# WHAT YOU ARE ASKED TO DO:
Your answer must be a word-for-word copy of the data.

# INFORMATION SHOWN:
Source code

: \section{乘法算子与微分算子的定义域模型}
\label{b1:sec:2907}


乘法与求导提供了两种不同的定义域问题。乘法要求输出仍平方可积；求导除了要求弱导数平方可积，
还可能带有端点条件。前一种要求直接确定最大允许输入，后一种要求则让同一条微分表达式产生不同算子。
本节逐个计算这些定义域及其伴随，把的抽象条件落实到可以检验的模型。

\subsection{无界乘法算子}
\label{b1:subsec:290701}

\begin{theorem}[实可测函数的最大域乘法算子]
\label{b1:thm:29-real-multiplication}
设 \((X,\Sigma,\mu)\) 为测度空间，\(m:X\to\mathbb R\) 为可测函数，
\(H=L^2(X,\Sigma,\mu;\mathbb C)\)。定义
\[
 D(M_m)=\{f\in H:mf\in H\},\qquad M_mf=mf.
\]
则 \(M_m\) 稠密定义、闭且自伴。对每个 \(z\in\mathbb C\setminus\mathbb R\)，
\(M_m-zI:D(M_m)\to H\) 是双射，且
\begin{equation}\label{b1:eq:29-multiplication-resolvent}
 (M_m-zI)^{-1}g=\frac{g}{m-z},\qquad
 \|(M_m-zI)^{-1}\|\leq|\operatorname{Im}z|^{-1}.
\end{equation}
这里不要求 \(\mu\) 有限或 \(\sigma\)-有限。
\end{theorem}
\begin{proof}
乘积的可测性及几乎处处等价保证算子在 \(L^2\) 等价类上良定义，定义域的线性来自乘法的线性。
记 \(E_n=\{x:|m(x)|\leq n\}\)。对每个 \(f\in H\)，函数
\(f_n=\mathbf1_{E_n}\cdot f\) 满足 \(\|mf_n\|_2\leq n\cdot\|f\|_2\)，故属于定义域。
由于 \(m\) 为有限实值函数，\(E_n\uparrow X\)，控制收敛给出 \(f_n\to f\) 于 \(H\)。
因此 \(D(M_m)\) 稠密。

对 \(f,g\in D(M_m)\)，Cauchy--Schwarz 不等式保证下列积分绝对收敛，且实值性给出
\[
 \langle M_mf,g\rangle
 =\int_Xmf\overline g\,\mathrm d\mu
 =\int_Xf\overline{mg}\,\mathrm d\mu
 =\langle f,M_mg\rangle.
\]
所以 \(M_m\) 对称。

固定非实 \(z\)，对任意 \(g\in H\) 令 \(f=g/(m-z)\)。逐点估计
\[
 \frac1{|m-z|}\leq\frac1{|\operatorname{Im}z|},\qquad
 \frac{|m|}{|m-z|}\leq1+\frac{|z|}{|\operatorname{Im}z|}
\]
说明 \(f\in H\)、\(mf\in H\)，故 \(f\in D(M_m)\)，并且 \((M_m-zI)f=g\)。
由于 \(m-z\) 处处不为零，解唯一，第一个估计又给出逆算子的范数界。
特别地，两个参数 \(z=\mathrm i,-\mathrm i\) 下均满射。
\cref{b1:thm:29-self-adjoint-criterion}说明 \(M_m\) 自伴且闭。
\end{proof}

# ANSWER BOX:
Source code

: \section{乘法算子与微分算子的定义域模型}
\label{b1:sec:2907}


乘法与求导提供了两种不同的定义域问题。乘法要求输出仍平方可积；求导除了要求弱导数平方可积，
还可能带有端点条件。前一种要求直接确定最大允许输入，后一种要求则让同一条微分表达式产生不同算子。
本节逐个计算这些定义域及其伴随，把的抽象条件落实到可以检验的模型。

\subsection{无界乘法算子}
\label{b1:subsec:290701}

\begin{theorem}[实可测函数的最大域乘法算子]
\label{b1:thm:29-real-multiplication}
设 \((X,\Sigma,\mu)\) 为测度空间，\(m:X\to\mathbb R\) 为可测函数，
\(H=L^2(X,\Sigma,\mu;\mathbb C)\)。定义
\[
 D(M_m)=\{f\in H:mf\in H\},\qquad M_mf=mf.
\]
则 \(M_m\) 稠密定义、闭且自伴。对每个 \(z\in\mathbb C\setminus\mathbb R\)，
\(M_m-zI:D(M_m)\to H\) 是双射，且
\begin{equation}\label{b1:eq:29-multiplication-resolvent}
 (M_m-zI)^{-1}g=\frac{g}{m-z},\qquad
 \|(M_m-zI)^{-1}\|\leq|\operatorname{Im}z|^{-1}.
\end{equation}
这里不要求 \(\mu\) 有限或 \(\sigma\)-有限。
\end{theorem}
\begin{proof}
乘积的可测性及几乎处处等价保证算子在 \(L^2\) 等价类上良定义，定义域的线性来自乘法的线性。
记 \(E_n=\{x:|m(x)|\leq n\}\)。对每个 \(f\in H\)，函数
\(f_n=\mathbf1_{E_n}\cdot f\) 满足 \(\|mf_n\|_2\leq n\cdot\|f\|_2\)，故属于定义域。
由于 \(m\) 为有限实值函数，\(E_n\uparrow X\)，控制收敛给出 \(f_n\to f\) 于 \(H\)。
因此 \(D(M_m)\) 稠密。

对 \(f,g\in D(M_m)\)，Cauchy--Schwarz 不等式保证下列积分绝对收敛，且实值性给出
\[
 \langle M_mf,g\rangle
 =\int_Xmf\overline g\,\mathrm d\mu
 =\int_Xf\overline{mg}\,\mathrm d\mu
 =\langle f,M_mg\rangle.
\]
所以 \(M_m\) 对称。

固定非实 \(z\)，对任意 \(g\in H\) 令 \(f=g/(m-z)\)。逐点估计
\[
 \frac1{|m-z|}\leq\frac1{|\operatorname{Im}z|},\qquad
 \frac{|m|}{|m-z|}\leq1+\frac{|z|}{|\operatorname{Im}z|}
\]
说明 \(f\in H\)、\(mf\in H\)，故 \(f\in D(M_m)\)，并且 \((M_m-zI)f=g\)。
由于 \(m-z\) 处处不为零，解唯一，第一个估计又给出逆算子的范数界。
特别地，两个参数 \(z=\mathrm i,-\mathrm i\) 下均满射。
\cref{b1:thm:29-self-adjoint-criterion}说明 \(M_m\) 自伴且闭。
\end{proof}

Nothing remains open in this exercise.